ADZINE: Wie sollten Publisher auf die aktuellen Entwicklungen reagieren?

Adam: Das Open Web gedeiht, wenn Innovation und Fairness Hand in Hand gehen. Es ist nicht nachhaltig, dass sich Gen-AI-Engines auf Inhalte von Publishern stützen, dabei aber nur wenig Traffic zurücksenden und nur wenige ausgewählte Publisher dafür entlohnen. Publisher verdienen eine angemessene Gegenleistung für ihre Arbeit. Wir müssen eine Zukunft gestalten, in der KI das Open Web fördert, anstatt es auszubeuten. Dazu muss sie sinnvollen Traffic generieren, Werte teilen und die Urheber und Urheberinnen respektieren, die das Internet erst entdeckenswert machen.

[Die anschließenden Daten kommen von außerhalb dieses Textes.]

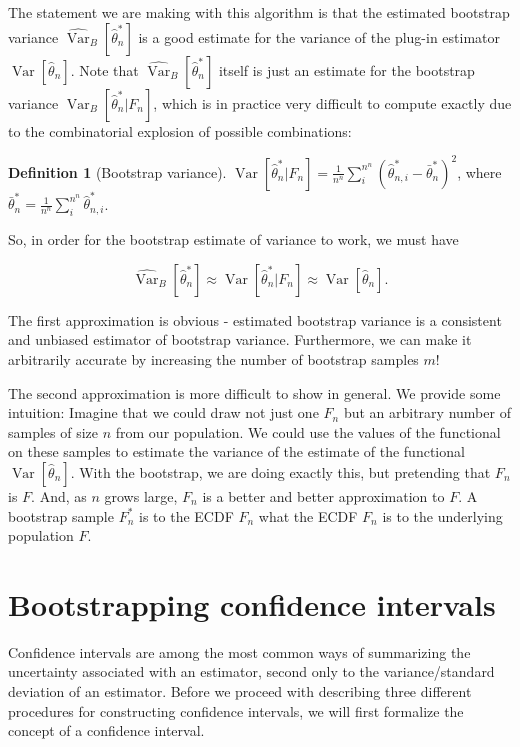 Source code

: \documentclass{book}
\theoremstyle{plain}%
\theoremstyle{definition}
\newtheorem{definition}{Definition}[section]
\DeclareMathOperator{\Var}{Var}
\begin{document}
The statement we are making with this algorithm is that the estimated bootstrap variance $\widehat{\Var}_B[\hat{\theta}^*_n]$ is a good estimate for the variance of the plug-in estimator $\Var[\hat{\theta}_n]$. Note that $\widehat{\Var}_B[\hat{\theta}^*_n]$ itself is just an estimate for the bootstrap variance $\Var_B[\hat{\theta}^*_n| F_n]$, which is in practice very difficult to compute exactly due to the combinatorial explosion of possible combinations:

\begin{definition}[Bootstrap variance]
$\Var[\hat{\theta}^*_n| F_n] = \frac{1}{n^n} \sum_{i}^{n^n}  \left(\hat{\theta}^*_{n,i} - \bar{\theta}^*_n\right)^2$, where $\bar{\theta}^*_n = \frac{1}{n^n} \sum_{i}^{n^n} \hat{\theta}^*_{n,i}$.
\end{definition}

So, in order for the bootstrap estimate of variance to work, we must have

$$\widehat{\Var}_B[\hat{\theta}^*_n] \approx \Var[\hat{\theta}^*_n| F_n] \approx \Var[\hat{\theta}_n].$$

The first approximation is obvious - estimated bootstrap variance is a consistent and unbiased estimator of bootstrap variance. Furthermore, we can make it arbitrarily accurate by increasing the number of bootstrap samples $m$!

The second approximation is more difficult to show in general. We provide some intuition: Imagine that we could draw not just one $F_n$ but an arbitrary number of samples of size $n$ from our population. We could use the values of the functional on these samples to estimate the variance of the estimate of the functional $\Var[\hat{\theta}_n]$. With the bootstrap, we are doing exactly this, but pretending that $F_n$ is $F$. And, as $n$ grows large, $F_n$ is a better and better approximation to $F$. A bootstrap sample $F^*_n$ is to the ECDF $F_n$ what the ECDF $F_n$ is to the underlying population $F$.



\section{Bootstrapping confidence intervals}

Confidence intervals are among the most common ways of summarizing the uncertainty associated with an estimator, second only to the variance/standard deviation of an estimator. Before we proceed with describing three different procedures for constructing confidence intervals, we will first formalize the concept of a confidence interval.
\end{document}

ADZINE: KI-Anbieter experimentieren in ihren Chats bereits mit Werbung. Sind KI-Chatbots und KI-Suchsysteme prinzipiell auch ein geeignetes Umfeld für Content-Empfehlungen und personalisierte Inhalte – also auch für Anbieter wie euch interessant?

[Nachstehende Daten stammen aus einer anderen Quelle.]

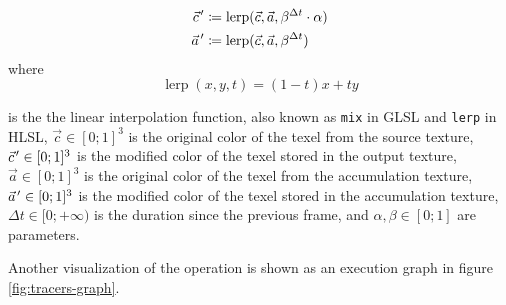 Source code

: \begin{align}
    \pvec{c}' &\coloneqq \operatorname{lerp}(\vec{c}, \vec{a}, \beta^{\Delta t} \cdot \alpha) \\
    \pvec{a}' &\coloneqq \operatorname{lerp}(\vec{c}, \vec{a}, \beta^{\Delta t})
\end{align}
where
\begin{equation}
    \operatorname{lerp}(x, y, t) = (1 - t)x + ty
\end{equation}

is the the linear interpolation function, also known as \texttt{mix} in \ac{GLSL} and \texttt{lerp} in \ac{HLSL}, $\vec{c} \in [0; 1]^3$ is the original color of the texel from the source texture, $\pvec{c}' \in [0; 1]^3$ is the modified color of the texel stored in the output texture, $\vec{a} \in [0; 1]^3$ is the original color of the texel from the accumulation texture, $\pvec{a}' \in [0; 1]^3$ is the modified color of the texel stored in the accumulation texture, $\Delta t \in [0; +\infty)$ is the duration since the previous frame, and $\alpha, \beta \in [0; 1]$ are parameters.

Another visualization of the operation is shown as an execution graph in figure \ref{fig:tracers-graph}.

Adam: Ein Bereich, auf den wir uns konzentrieren, ist die Ausweitung von Gen-AI-Suchmaschinen auf Publisher-Webseiten. Wir bieten Publishern damit die Möglichkeit, sich nach ihren eigenen Vorstellungen an der Gen-AI-Revolution zu beteiligen. Sie können reichhaltigere und vertrauenswürdigere Erlebnisse für Nutzer und Nutzerinnen schaffen und bisher unerreichbare Monetarisierungsmöglichkeiten, ähnlich wie bei Search, erschließen. Langfristig bedeutet das, Publisher in die Lage zu versetzen, Momente mit hoher Kaufabsicht durch KI-Agenten zu besetzen – in Kategorien wie Reisen, Finanzen, Sport und Handel, in denen User wichtige Entscheidungen auf Plattformen treffen, denen sie bereits vertrauen. Es ist der Wechsel von 50 Cent pro Klick zu 500 Dollar pro Conversion – und das direkt auf der Webseite des Publishers.

ADZINE: Abschließend noch ein Blick auf den DACH-Markt, Markus. Was sind aus eurer Sicht im deutschsprachigen Raum die größten Werbetrends und welche lokale Dynamik lässt sich beobachten?

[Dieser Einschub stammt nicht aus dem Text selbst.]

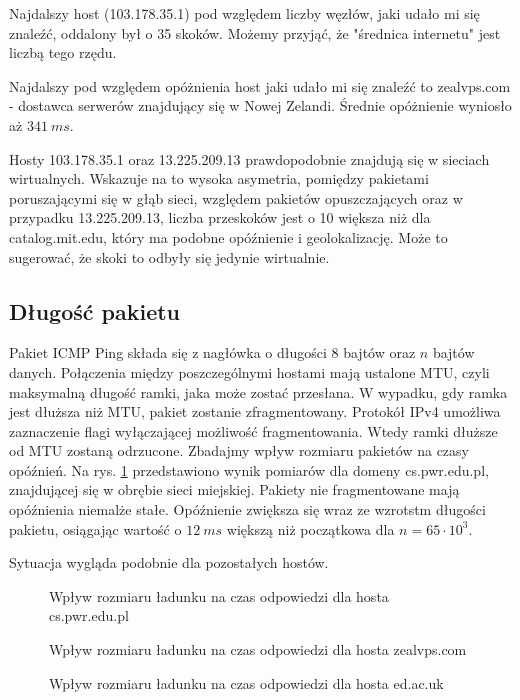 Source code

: \documentclass{article}
\begin{document}
    Najdalszy host (103.178.35.1) pod względem liczby węzłów, jaki udało mi się znaleźć, oddalony był o 35 skoków. Możemy przyjąć, że "średnica internetu" jest liczbą tego rzędu. 

    Najdalszy pod względem opóżnienia host jaki udało mi się znaleźć to zealvps.com - dostawca serwerów znajdujący się w Nowej Zelandi. Średnie opóżnienie wyniosło aż $341~ms$.

    Hosty 103.178.35.1 oraz 13.225.209.13 prawdopodobnie znajdują się w sieciach wirtualnych. Wskazuje na to wysoka asymetria, pomiędzy pakietami poruszającymi się w głąb sieci, względem pakietów opuszczających oraz w przypadku 13.225.209.13, liczba przeskoków jest o 10 większa niż dla catalog.mit.edu, który ma podobne opóźnienie i geolokalizację. Może to sugerować, że skoki to odbyły się jedynie wirtualnie.

    \subsection{Długość pakietu}
    Pakiet ICMP Ping składa się z nagłówka o długości 8 bajtów oraz $n$ bajtów danych. Połączenia między poszczególnymi hostami mają ustalone MTU, czyli maksymalną długość ramki, jaka może zostać przesłana. W wypadku, gdy ramka jest dłuższa niż MTU, pakiet zostanie zfragmentowany. Protokół IPv4 umożliwa zaznaczenie flagi wyłączającej możliwość fragmentowania. Wtedy ramki dłuższe od MTU zostaną odrzucone. Zbadajmy wpływ rozmiaru pakietów na czasy opóźnień. Na rys. \ref{fig:cspwr} przedstawiono wynik pomiarów dla domeny cs.pwr.edu.pl, znajdującej się w obrębie sieci miejskiej. Pakiety nie fragmentowane mają opóźnienia niemalże stałe. Opóźnienie zwiększa się wraz ze wzrotstm długości pakietu, osiągając wartość o $12~ms$ większą niż początkowa dla $n=65\cdot10^3$.

    Sytuacja wygląda podobnie dla pozostałych hostów.
    \begin{figure}[h!]
        
        \label{fig:cspwr}
        \caption{Wpływ rozmiaru ładunku na czas odpowiedzi dla hosta cs.pwr.edu.pl}
    \end{figure}

    \begin{figure}[h!]
        
        \caption{Wpływ rozmiaru ładunku na czas odpowiedzi dla hosta zealvps.com}
    \end{figure}

    \begin{figure}[h!]
        
        \caption{Wpływ rozmiaru ładunku na czas odpowiedzi dla hosta ed.ac.uk}
    \end{figure}
\end{document}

Markus: Es zeichnen sich zwei Trends deutlich ab. Erstens der stetige Aufstieg von Retail Media. Große E-Commerce-Plattformen und lokale Marktplätze werden zu zentralen Werbekanälen. Zweitens die Verlagerung hin zu Privacy-First-Lösungen: Kontextuelles Targeting, First-Party-Datenstrategien und cookielose Ansätze schreiten rasch voran – aufgrund von Regulierung und der Erwartungen der Verbraucher und Verbraucherinnen.

ADZINE: Vielen Dank für das Interview!